### What the task asks
Reproduce the entries shown below only from the line with "## Protótipo" down to the line with "### Faturas", keeping both end lines and copying each one exactly.

Collected data:
________

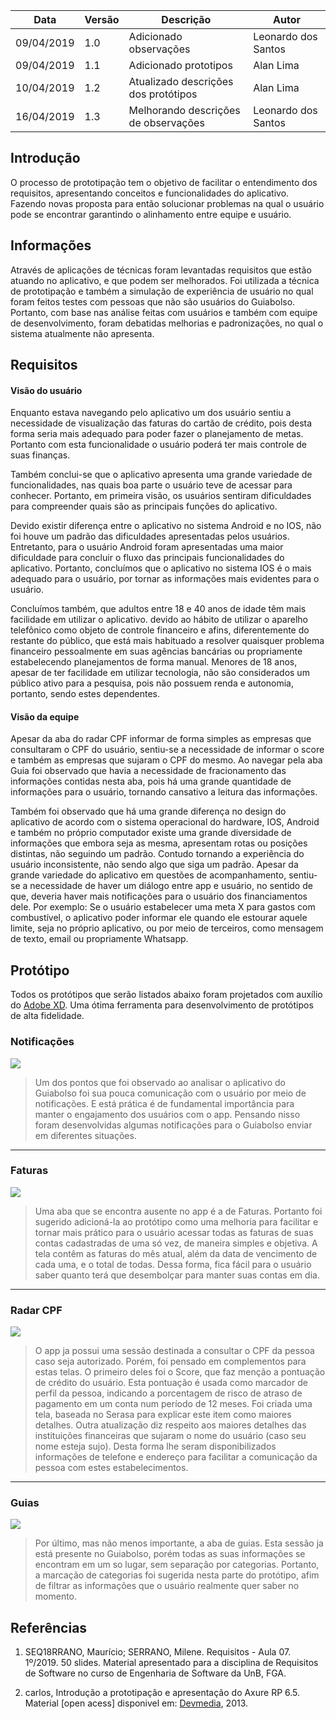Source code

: | Data | Versão | Descrição | Autor |
|--|--|--|--|
| 09/04/2019 | 1.0 | Adicionado observações | Leonardo dos Santos |
| 09/04/2019 | 1.1 | Adicionado prototipos | Alan Lima |
| 10/04/2019 | 1.2 | Atualizado descrições dos protótipos | Alan Lima |
| 16/04/2019 | 1.3 | Melhorando descrições de observações | Leonardo dos Santos |

## Introdução
    
O processo de prototipação tem o objetivo de facilitar o entendimento dos requisitos, apresentando conceitos e funcionalidades do aplicativo. Fazendo novas proposta para então solucionar problemas na qual o usuário pode se encontrar garantindo o alinhamento entre equipe e usuário.

## Informações
    
Através de aplicações de técnicas foram levantadas requisitos que estão atuando no aplicativo, e que podem ser melhorados. Foi utilizada a técnica de prototipação e também a simulação de experiência de usuário no qual foram feitos testes com pessoas que não são usuários do Guiabolso. Portanto, com base nas análise feitas com usuários e também com equipe de desenvolvimento, foram debatidas melhorias e padronizações, no qual o sistema atualmente não apresenta.

## Requisitos
    
#### Visão do usuário
    
Enquanto estava navegando pelo aplicativo um dos usuário sentiu a necessidade de visualização das faturas do cartão de crédito, pois desta forma seria mais adequado para poder fazer o planejamento de metas. Portanto com esta funcionalidade o usuário poderá ter mais controle de suas finanças.

Também conclui-se que o aplicativo apresenta uma grande variedade de funcionalidades, nas quais boa parte o usuário teve de acessar para conhecer. Portanto, em primeira visão, os usuários sentiram dificuldades para compreender quais são as principais funções do aplicativo.

Devido existir diferença entre o aplicativo no sistema Android e no IOS, não foi houve um padrão das dificuldades apresentadas pelos usuários. Entretanto, para o usuário Android foram apresentadas uma maior dificuldade para concluir o fluxo das principais funcionalidades do aplicativo. Portanto, concluímos que o aplicativo no sistema IOS é o mais adequado para o usuário, por tornar as informações mais evidentes para o usuário.

Concluímos também, que adultos entre 18 e 40 anos de idade têm mais facilidade em utilizar o aplicativo. devido ao hábito de utilizar o aparelho telefônico como objeto de controle financeiro e afins, diferentemente do restante do público, que está mais habituado a resolver quaisquer problema financeiro pessoalmente em suas agências bancárias ou propriamente estabelecendo planejamentos de forma manual. Menores de 18 anos, apesar de ter facilidade em utilizar tecnologia, não são considerados um público ativo para a pesquisa, pois não possuem renda e autonomia, portanto, sendo estes dependentes.

#### Visão da equipe
    
Apesar da aba do radar CPF informar de forma simples as empresas que consultaram o CPF do usuário, sentiu-se a necessidade de informar o score e também as empresas que sujaram o CPF do mesmo. Ao navegar pela aba Guia foi observado que havia a necessidade de fracionamento das informações contidas nesta aba, pois há uma grande quantidade de informações para o usuário, tornando cansativo a leitura das informações. 

Também foi observado que há uma grande diferença no design do aplicativo de acordo com o sistema operacional do hardware, IOS, Android e também no próprio computador existe uma grande diversidade de informações que embora seja as mesma, apresentam rotas ou posições distintas, não seguindo um padrão. Contudo tornando a experiência do usuário inconsistente, não sendo algo que siga um padrão.
Apesar da grande variedade do aplicativo em questões de acompanhamento, sentiu-se a necessidade de haver um diálogo entre app e usuário, no sentido de que, deveria haver mais notificações para o usuário dos financiamentos dele. Por exemplo: Se o usuário estabelecer uma meta X para gastos com combustível, o aplicativo poder informar ele quando ele estourar aquele limite, seja no próprio aplicativo, ou por meio de terceiros, como mensagem de texto, email ou propriamente Whatsapp.

## Protótipo

Todos os protótipos que serão listados abaixo foram projetados com auxílio do [Adobe XD](https://www.adobe.com/br/products/xd.html).
Uma ótima ferramenta para desenvolvimento de protótipos de alta fidelidade.

### Notificações

[ ![](./../img/prototipo/prototipo_notificacao.png) ](./../img/prototipo/prototipo_notificacao.png)

> Um dos pontos que foi observado ao analisar o aplicativo do Guiabolso foi sua pouca comunicação com o usuário por meio de notificações. E está prática é de fundamental importância para manter o engajamento dos usuários com o app. Pensando nisso foram desenvolvidas algumas notificações para o Guiabolso enviar em diferentes situações.

--- 

### Faturas

[ ![](./../img/prototipo/prototipo_faturas.png) ](./../img/prototipo/prototipo_faturas.png)

> Uma aba que se encontra ausente no app é a de Faturas. Portanto foi sugerido adicioná-la ao protótipo como uma melhoria para facilitar e tornar mais prático para o usuário acessar todas as faturas de suas contas cadastradas de uma só vez, de maneira simples e objetiva. A tela contêm as faturas do mês atual, além da data de vencimento de cada uma, e o total de todas. Dessa forma, fica fácil para o usuário saber quanto terá que desembolçar para manter suas contas em dia.

---

### Radar CPF

[ ![](./../img/prototipo/prototipo_radar_cpf.png) ](./../img/prototipo/prototipo_radar_cpf.png)

> O app ja possui uma sessão destinada a consultar o CPF da pessoa caso seja autorizado. Porém, foi pensado em complementos para estas telas. O primeiro deles foi o Score, que faz menção a pontuação de crédito do usuário. Esta pontuação é usada como marcador de perfil da pessoa, indicando a porcentagem de risco de atraso de pagamento em um conta num período de 12 meses. Foi criada uma tela, baseada no Serasa para explicar este item como maiores detalhes. Outra atualização diz respeito aos maiores detalhes das instituições financeiras que sujaram o nome do usuário (caso seu nome esteja sujo). Desta forma lhe seram disponibilizados informações de telefone e endereço para facilitar a comunicação da pessoa com estes estabelecimentos.

---

### Guias

[ ![](./../img/prototipo/prototipo_guia.png) ](./../img/prototipo/prototipo_guia.png)

> Por último, mas não menos importante, a aba de guias. Esta sessão ja está presente no Guiabolso, porém todas as suas informações se encontram em um so lugar, sem separação por categorias. Portanto, a marcação de categorias foi sugerida nesta parte do protótipo, afim de filtrar as informações que o usuário realmente quer saber no momento.

## Referências

1. SEQ18RRANO, Maurício; SERRANO, Milene. Requisitos - Aula 07. 1º/2019. 50 slides. Material apresentado para a disciplina de Requisitos de Software no curso de Engenharia de Software da UnB, FGA.

2. carlos, Introdução a prototipação e apresentação do Axure RP 6.5. Material [open acess] disponivel em: [Devmedia](https://www.devmedia.com.br/introducao-a-prototipacao-e-apresentacao-do-axure-rp-6-5/27978), 2013.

________

### Worked solution
## Protótipo

Todos os protótipos que serão listados abaixo foram projetados com auxílio do [Adobe XD](https://www.adobe.com/br/products/xd.html).
Uma ótima ferramenta para desenvolvimento de protótipos de alta fidelidade.

### Notificações

[ ![](./../img/prototipo/prototipo_notificacao.png) ](./../img/prototipo/prototipo_notificacao.png)

> Um dos pontos que foi observado ao analisar o aplicativo do Guiabolso foi sua pouca comunicação com o usuário por meio de notificações. E está prática é de fundamental importância para manter o engajamento dos usuários com o app. Pensando nisso foram desenvolvidas algumas notificações para o Guiabolso enviar em diferentes situações.

--- 

### Faturas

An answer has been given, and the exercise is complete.